**Your goal:**
Your reply must contain the full listing below, reproduced exactly, but no pictures.

**Supplied data:**
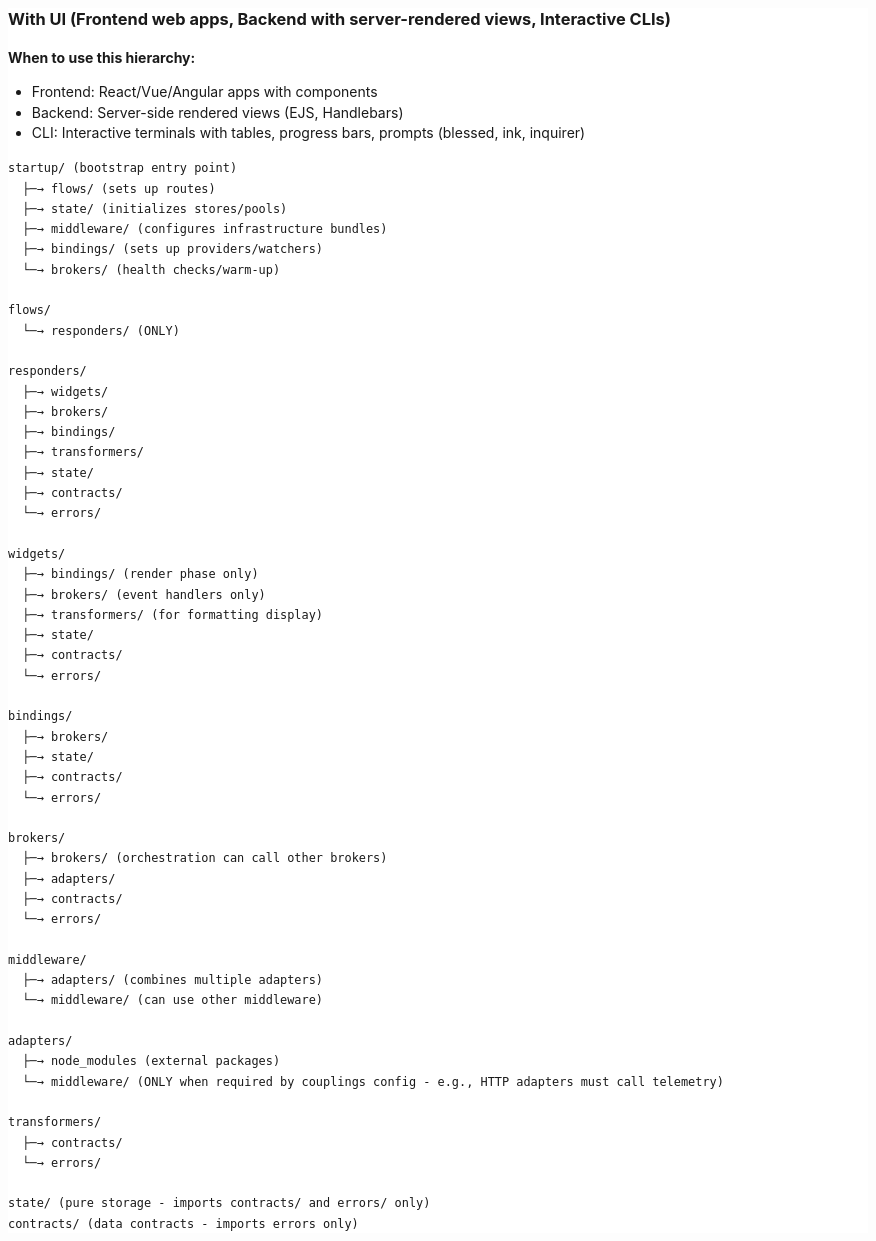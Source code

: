 ### With UI (Frontend web apps, Backend with server-rendered views, Interactive CLIs)

**When to use this hierarchy:**

- Frontend: React/Vue/Angular apps with components
- Backend: Server-side rendered views (EJS, Handlebars)
- CLI: Interactive terminals with tables, progress bars, prompts (blessed, ink, inquirer)

```
startup/ (bootstrap entry point)
  ├─→ flows/ (sets up routes)
  ├─→ state/ (initializes stores/pools)
  ├─→ middleware/ (configures infrastructure bundles)
  ├─→ bindings/ (sets up providers/watchers)
  └─→ brokers/ (health checks/warm-up)

flows/
  └─→ responders/ (ONLY)

responders/
  ├─→ widgets/
  ├─→ brokers/
  ├─→ bindings/
  ├─→ transformers/
  ├─→ state/
  ├─→ contracts/
  └─→ errors/

widgets/
  ├─→ bindings/ (render phase only)
  ├─→ brokers/ (event handlers only)
  ├─→ transformers/ (for formatting display)
  ├─→ state/
  ├─→ contracts/
  └─→ errors/

bindings/
  ├─→ brokers/
  ├─→ state/
  ├─→ contracts/
  └─→ errors/

brokers/
  ├─→ brokers/ (orchestration can call other brokers)
  ├─→ adapters/
  ├─→ contracts/
  └─→ errors/

middleware/
  ├─→ adapters/ (combines multiple adapters)
  └─→ middleware/ (can use other middleware)

adapters/
  ├─→ node_modules (external packages)
  └─→ middleware/ (ONLY when required by couplings config - e.g., HTTP adapters must call telemetry)

transformers/
  ├─→ contracts/
  └─→ errors/

state/ (pure storage - imports contracts/ and errors/ only)
contracts/ (data contracts - imports errors only)
```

**Response for this exercise:**
Source code

: ### With UI (Frontend web apps, Backend with server-rendered views, Interactive CLIs)

**When to use this hierarchy:**

- Frontend: React/Vue/Angular apps with components
- Backend: Server-side rendered views (EJS, Handlebars)
- CLI: Interactive terminals with tables, progress bars, prompts (blessed, ink, inquirer)

```
startup/ (bootstrap entry point)
  ├─→ flows/ (sets up routes)
  ├─→ state/ (initializes stores/pools)
  ├─→ middleware/ (configures infrastructure bundles)
  ├─→ bindings/ (sets up providers/watchers)
  └─→ brokers/ (health checks/warm-up)

flows/
  └─→ responders/ (ONLY)

responders/
  ├─→ widgets/
  ├─→ brokers/
  ├─→ bindings/
  ├─→ transformers/
  ├─→ state/
  ├─→ contracts/
  └─→ errors/

widgets/
  ├─→ bindings/ (render phase only)
  ├─→ brokers/ (event handlers only)
  ├─→ transformers/ (for formatting display)
  ├─→ state/
  ├─→ contracts/
  └─→ errors/

bindings/
  ├─→ brokers/
  ├─→ state/
  ├─→ contracts/
  └─→ errors/

brokers/
  ├─→ brokers/ (orchestration can call other brokers)
  ├─→ adapters/
  ├─→ contracts/
  └─→ errors/

middleware/
  ├─→ adapters/ (combines multiple adapters)
  └─→ middleware/ (can use other middleware)

adapters/
  ├─→ node_modules (external packages)
  └─→ middleware/ (ONLY when required by couplings config - e.g., HTTP adapters must call telemetry)

transformers/
  ├─→ contracts/
  └─→ errors/

state/ (pure storage - imports contracts/ and errors/ only)
contracts/ (data contracts - imports errors only)
```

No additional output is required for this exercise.